Home / Blog / Addslashes(): don't call it a comeback

Addslashes(): don't call it a comeback

still number one for escaping SQL statements

I've seen a lot of people talking about mysql_real_escape_string() vs addslashes() vs addcslashes(). There seems to be a lot of real confusion about what these functions do (even with the php.net manual around), especially when it comes to character sets. I feel that some people are being scared into using some escaping methods with which they are not very familiar.

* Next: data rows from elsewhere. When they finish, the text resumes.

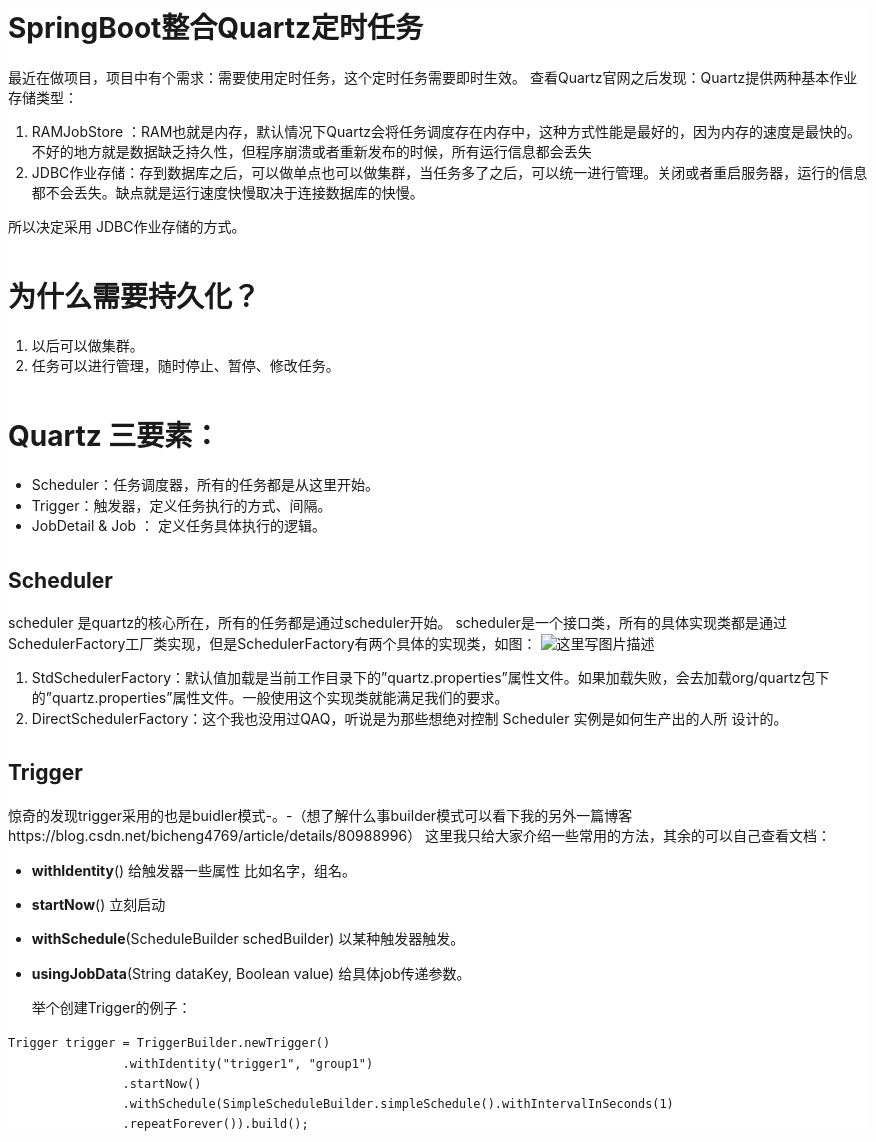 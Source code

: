 # SpringBoot整合Quartz定时任务



最近在做项目，项目中有个需求：需要使用定时任务，这个定时任务需要即时生效。
查看Quartz官网之后发现：Quartz提供两种基本作业存储类型：

1. RAMJobStore ：RAM也就是内存，默认情况下Quartz会将任务调度存在内存中，这种方式性能是最好的，因为内存的速度是最快的。不好的地方就是数据缺乏持久性，但程序崩溃或者重新发布的时候，所有运行信息都会丢失
2. JDBC作业存储：存到数据库之后，可以做单点也可以做集群，当任务多了之后，可以统一进行管理。关闭或者重启服务器，运行的信息都不会丢失。缺点就是运行速度快慢取决于连接数据库的快慢。

所以决定采用 JDBC作业存储的方式。

# 为什么需要持久化？

1. 以后可以做集群。
2. 任务可以进行管理，随时停止、暂停、修改任务。

# Quartz 三要素：

- Scheduler：任务调度器，所有的任务都是从这里开始。
- Trigger：触发器，定义任务执行的方式、间隔。
- JobDetail & Job ： 定义任务具体执行的逻辑。

## Scheduler

scheduler 是quartz的核心所在，所有的任务都是通过scheduler开始。 
scheduler是一个接口类，所有的具体实现类都是通过SchedulerFactory工厂类实现，但是SchedulerFactory有两个具体的实现类，如图： 
![这里写图片描述](https://img-blog.csdn.net/20180718152333841?watermark/2/text/aHR0cHM6Ly9ibG9nLmNzZG4ubmV0L2JpY2hlbmc0NzY5/font/5a6L5L2T/fontsize/400/fill/I0JBQkFCMA==/dissolve/70)

1. StdSchedulerFactory：默认值加载是当前工作目录下的”quartz.properties”属性文件。如果加载失败，会去加载org/quartz包下的”quartz.properties”属性文件。一般使用这个实现类就能满足我们的要求。
2. DirectSchedulerFactory：这个我也没用过QAQ，听说是为那些想绝对控制 Scheduler 实例是如何生产出的人所 
   设计的。

## Trigger

惊奇的发现trigger采用的也是buidler模式-。-（想了解什么事builder模式可以看下我的另外一篇博客https://blog.csdn.net/bicheng4769/article/details/80988996） 
这里我只给大家介绍一些常用的方法，其余的可以自己查看文档：

- **withIdentity**() 给触发器一些属性 比如名字，组名。

- **startNow**() 立刻启动

- **withSchedule**(ScheduleBuilder schedBuilder) 以某种触发器触发。

- **usingJobData**(String dataKey, Boolean value) 给具体job传递参数。

  举个创建Trigger的例子：

```
Trigger trigger = TriggerBuilder.newTrigger()
                .withIdentity("trigger1", "group1")
                .startNow()
                .withSchedule(SimpleScheduleBuilder.simpleSchedule().withIntervalInSeconds(1)
                .repeatForever()).build();
```

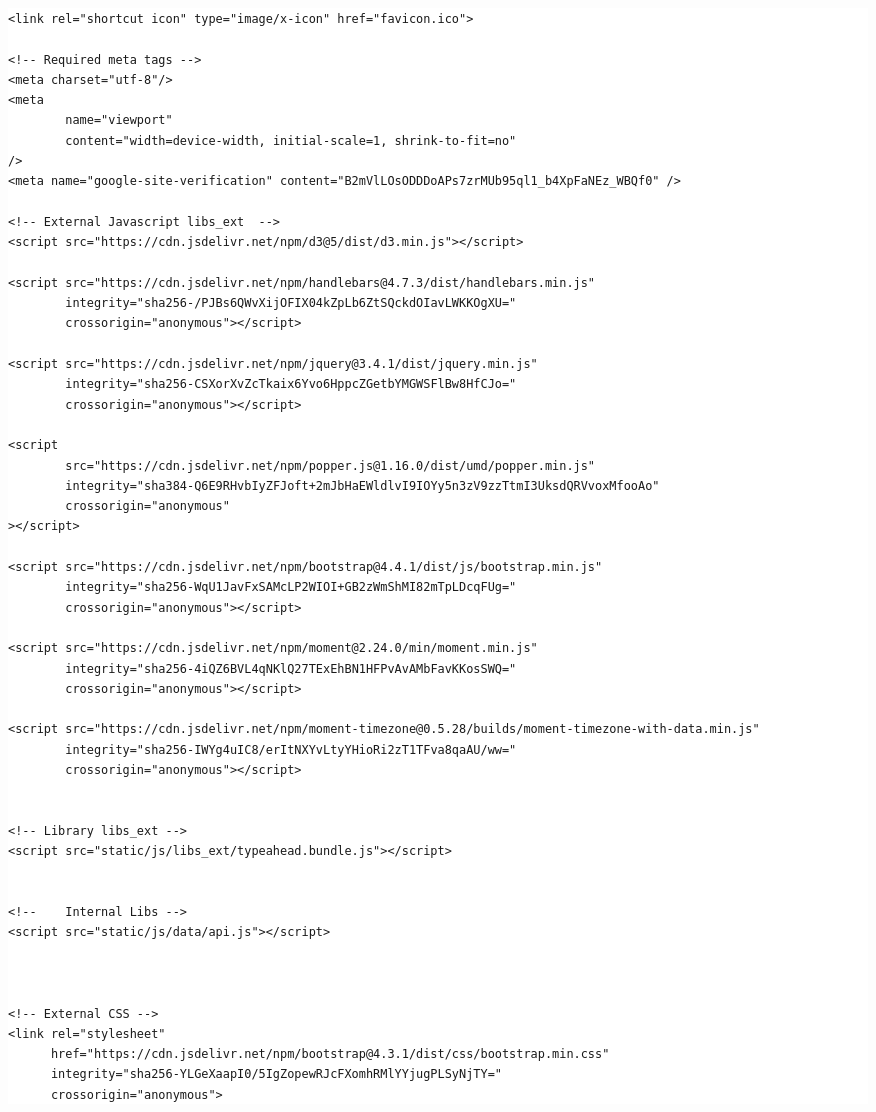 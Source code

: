 <!DOCTYPE html>
<html lang="en">
<head>
    
    
    <link rel="shortcut icon" type="image/x-icon" href="favicon.ico">

    <!-- Required meta tags -->
    <meta charset="utf-8"/>
    <meta
            name="viewport"
            content="width=device-width, initial-scale=1, shrink-to-fit=no"
    />
    <meta name="google-site-verification" content="B2mVlLOsODDDoAPs7zrMUb95ql1_b4XpFaNEz_WBQf0" />

    <!-- External Javascript libs_ext  -->
    <script src="https://cdn.jsdelivr.net/npm/d3@5/dist/d3.min.js"></script>

    <script src="https://cdn.jsdelivr.net/npm/handlebars@4.7.3/dist/handlebars.min.js"
            integrity="sha256-/PJBs6QWvXijOFIX04kZpLb6ZtSQckdOIavLWKKOgXU="
            crossorigin="anonymous"></script>

    <script src="https://cdn.jsdelivr.net/npm/jquery@3.4.1/dist/jquery.min.js"
            integrity="sha256-CSXorXvZcTkaix6Yvo6HppcZGetbYMGWSFlBw8HfCJo="
            crossorigin="anonymous"></script>

    <script
            src="https://cdn.jsdelivr.net/npm/popper.js@1.16.0/dist/umd/popper.min.js"
            integrity="sha384-Q6E9RHvbIyZFJoft+2mJbHaEWldlvI9IOYy5n3zV9zzTtmI3UksdQRVvoxMfooAo"
            crossorigin="anonymous"
    ></script>

    <script src="https://cdn.jsdelivr.net/npm/bootstrap@4.4.1/dist/js/bootstrap.min.js"
            integrity="sha256-WqU1JavFxSAMcLP2WIOI+GB2zWmShMI82mTpLDcqFUg="
            crossorigin="anonymous"></script>

    <script src="https://cdn.jsdelivr.net/npm/moment@2.24.0/min/moment.min.js"
            integrity="sha256-4iQZ6BVL4qNKlQ27TExEhBN1HFPvAvAMbFavKKosSWQ="
            crossorigin="anonymous"></script>

    <script src="https://cdn.jsdelivr.net/npm/moment-timezone@0.5.28/builds/moment-timezone-with-data.min.js"
            integrity="sha256-IWYg4uIC8/erItNXYvLtyYHioRi2zT1TFva8qaAU/ww="
            crossorigin="anonymous"></script>


    <!-- Library libs_ext -->
    <script src="static/js/libs_ext/typeahead.bundle.js"></script>


    <!--    Internal Libs -->
    <script src="static/js/data/api.js"></script>

    

    <!-- External CSS -->
    <link rel="stylesheet"
          href="https://cdn.jsdelivr.net/npm/bootstrap@4.3.1/dist/css/bootstrap.min.css"
          integrity="sha256-YLGeXaapI0/5IgZopewRJcFXomhRMlYYjugPLSyNjTY="
          crossorigin="anonymous">
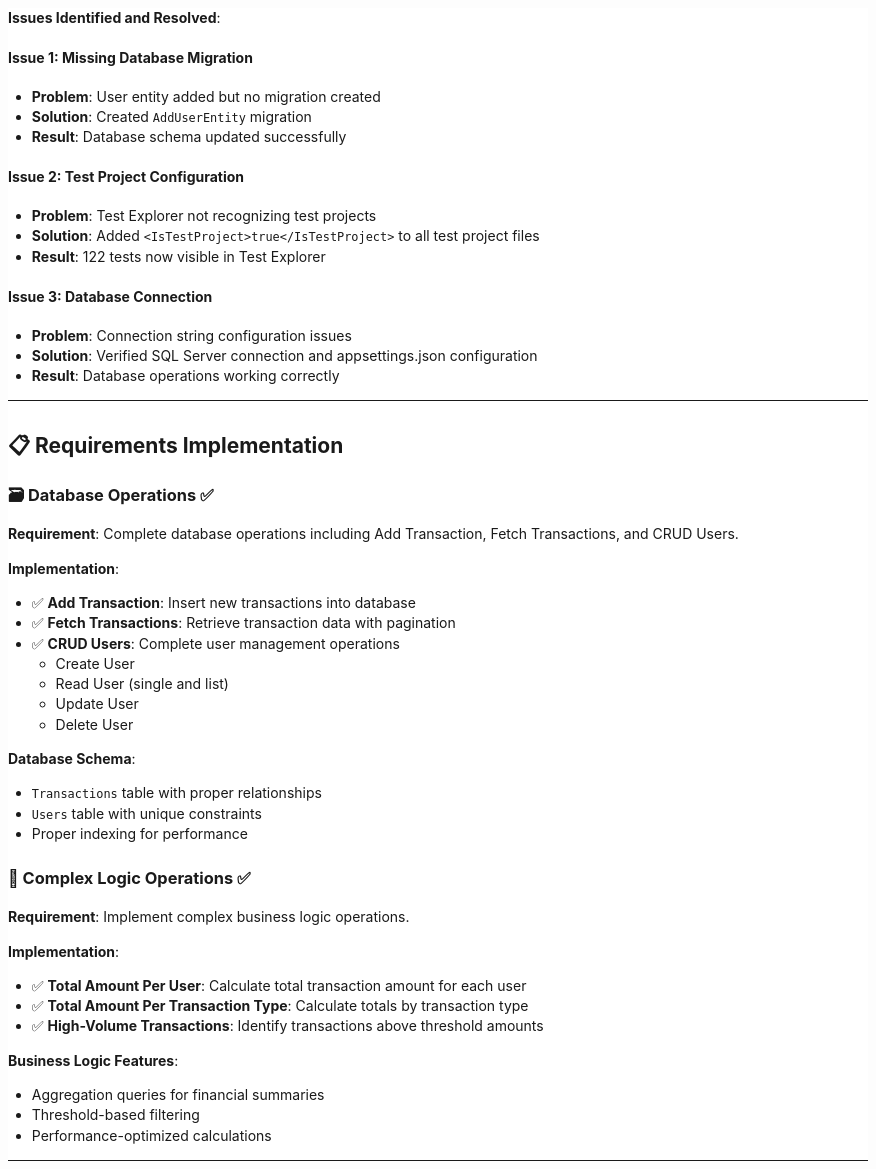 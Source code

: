 **Issues Identified and Resolved**:

#### Issue 1: Missing Database Migration
- **Problem**: User entity added but no migration created
- **Solution**: Created `AddUserEntity` migration
- **Result**: Database schema updated successfully

#### Issue 2: Test Project Configuration
- **Problem**: Test Explorer not recognizing test projects
- **Solution**: Added `<IsTestProject>true</IsTestProject>` to all test project files
- **Result**: 122 tests now visible in Test Explorer

#### Issue 3: Database Connection
- **Problem**: Connection string configuration issues
- **Solution**: Verified SQL Server connection and appsettings.json configuration
- **Result**: Database operations working correctly

---

## 📋 Requirements Implementation

### 🗃️ Database Operations ✅
**Requirement**: Complete database operations including Add Transaction, Fetch Transactions, and CRUD Users.

**Implementation**:
- ✅ **Add Transaction**: Insert new transactions into database
- ✅ **Fetch Transactions**: Retrieve transaction data with pagination
- ✅ **CRUD Users**: Complete user management operations
  - Create User
  - Read User (single and list)
  - Update User
  - Delete User

**Database Schema**:
- `Transactions` table with proper relationships
- `Users` table with unique constraints
- Proper indexing for performance

### 🧠 Complex Logic Operations ✅
**Requirement**: Implement complex business logic operations.

**Implementation**:
- ✅ **Total Amount Per User**: Calculate total transaction amount for each user
- ✅ **Total Amount Per Transaction Type**: Calculate totals by transaction type
- ✅ **High-Volume Transactions**: Identify transactions above threshold amounts

**Business Logic Features**:
- Aggregation queries for financial summaries
- Threshold-based filtering
- Performance-optimized calculations

---
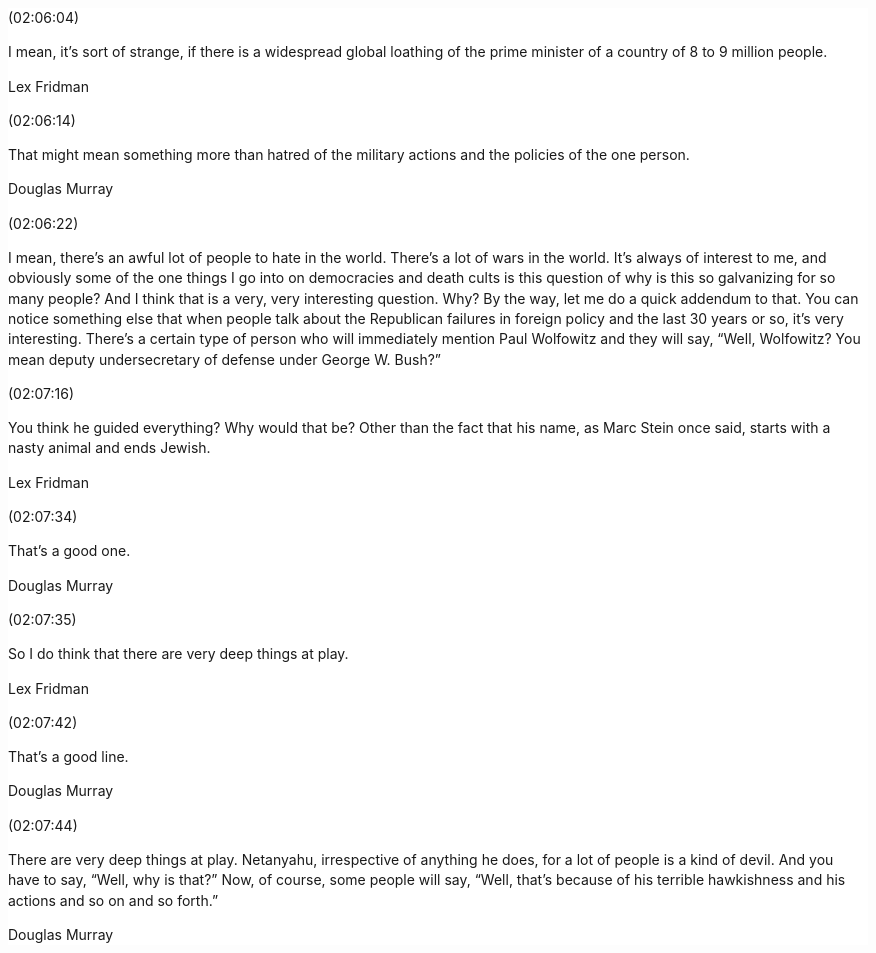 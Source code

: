 (02:06:04)
 

I mean, it’s sort of strange, if there is a widespread global loathing of the prime minister of a country of 8 to 9 million people.

Lex Fridman

(02:06:14)
 

That might mean something more than hatred of the military actions and the policies of the one person.

Douglas Murray

(02:06:22)
 

I mean, there’s an awful lot of people to hate in the world. There’s a lot of wars in the world. It’s always of interest to me, and obviously some of the one things I go into on democracies and death cults is this question of why is this so galvanizing for so many people? And I think that is a very, very interesting question. Why? By the way, let me do a quick addendum to that. You can notice something else that when people talk about the Republican failures in foreign policy and the last 30 years or so, it’s very interesting. There’s a certain type of person who will immediately mention Paul Wolfowitz and they will say, “Well, Wolfowitz? You mean deputy undersecretary of defense under George W. Bush?”

(02:07:16)
 

You think he guided everything? Why would that be? Other than the fact that his name, as Marc Stein once said, starts with a nasty animal and ends Jewish.

Lex Fridman

(02:07:34)
 

That’s a good one.

Douglas Murray

(02:07:35)
 

So I do think that there are very deep things at play.

Lex Fridman

(02:07:42)
 

That’s a good line.

Douglas Murray

(02:07:44)
 

There are very deep things at play. Netanyahu, irrespective of anything he does, for a lot of people is a kind of devil. And you have to say, “Well, why is that?” Now, of course, some people will say, “Well, that’s because of his terrible hawkishness and his actions and so on and so forth.”

Douglas Murray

So, I've decided to lay it all out in a few charts so there is no confusion about what each function does and how each can help protect against SQL injection attacks.

The Test

AS = addslashes()

MRES = mysql_real_escape_string()

ACS = addcslashes() //called with "\\\000\n\r'\"\032%_"

Feature AS MRES ACS
escapes quote, double quote, and backslash yes yes yes
escapes LIKE modifiers: underscore, percent no no yes
escapes with single quotes instead of backslash no yes*1 no
character-set aware no yes*2 no
prevents multi-byte attacks no yes*3 no
escape 7 strings 5000 times 0.031 secs 0.047 secs 0.039 secs
escape 1 binary image 200 times 0.514 secs 1.091 secs 0.552 secs

*1 MRES can escape with single quotes instead of backslashes if you set NO_ESCAPE_BACKSLASH during your SQL session. Since this is strictly a MySQL function, its use is dubious.

*2 Although MRES can be character set aware, it requires that you explicitly set the character set of the string which needs to be escaped, a feature that was not available until php 5.2.3.

*3 Although MRES stops the intended SQL injection, it can result in database errors, which, if unexpected could leak more information to the attacker. It also requires you to properly set your character sets, a feature that was not available until php 5.2.3.

As you can see, none of these functions fully protect against "multi-byte" injection attacks. I qualify this with "fully" because if you have mismatched character sets, MRES can present your attacker with an unexpected error message, or fail to work at all.

Speed

As far as speed goes, you can see that MRES can be up to twice as slow as AS or ACS. This is because the data to be escaped is sent to the libmysqlclient library. While this has some benefits when dealing with outdated character sets, it presents a number of problems.

Testability

When performing unit tests (you write unit tests, don't you?), if you are using MRES to escape your data, you are saddled with being required to have a Mysql server running. Hopefully the same version as the live server. too.

In the eyes of a unit testing 'purist', requiring a running database might disqualify your test from being 'true' unit tests. I say this half-jokingly. But, it does raise the question of how isolated you can make your code and could stand in the way of making mock objects for your database layer.

Multi Byte Breakdown

Multi-byte character sets is where the entire SQL escaping debate really takes off. There is so much confusion about how to properly escape text for exotic (or you could call them "outdated") character sets. In the above comparison there is a line that reads "character-set aware", and only MRES has a "yes" for that column. If we're assuming that "character-set aware" is a Good Thing, this begs the question, "When do you need to be aware of your character set?" Answer, all the time. But, for SQL escaping, it turns out that you need to be character set aware only some of the time.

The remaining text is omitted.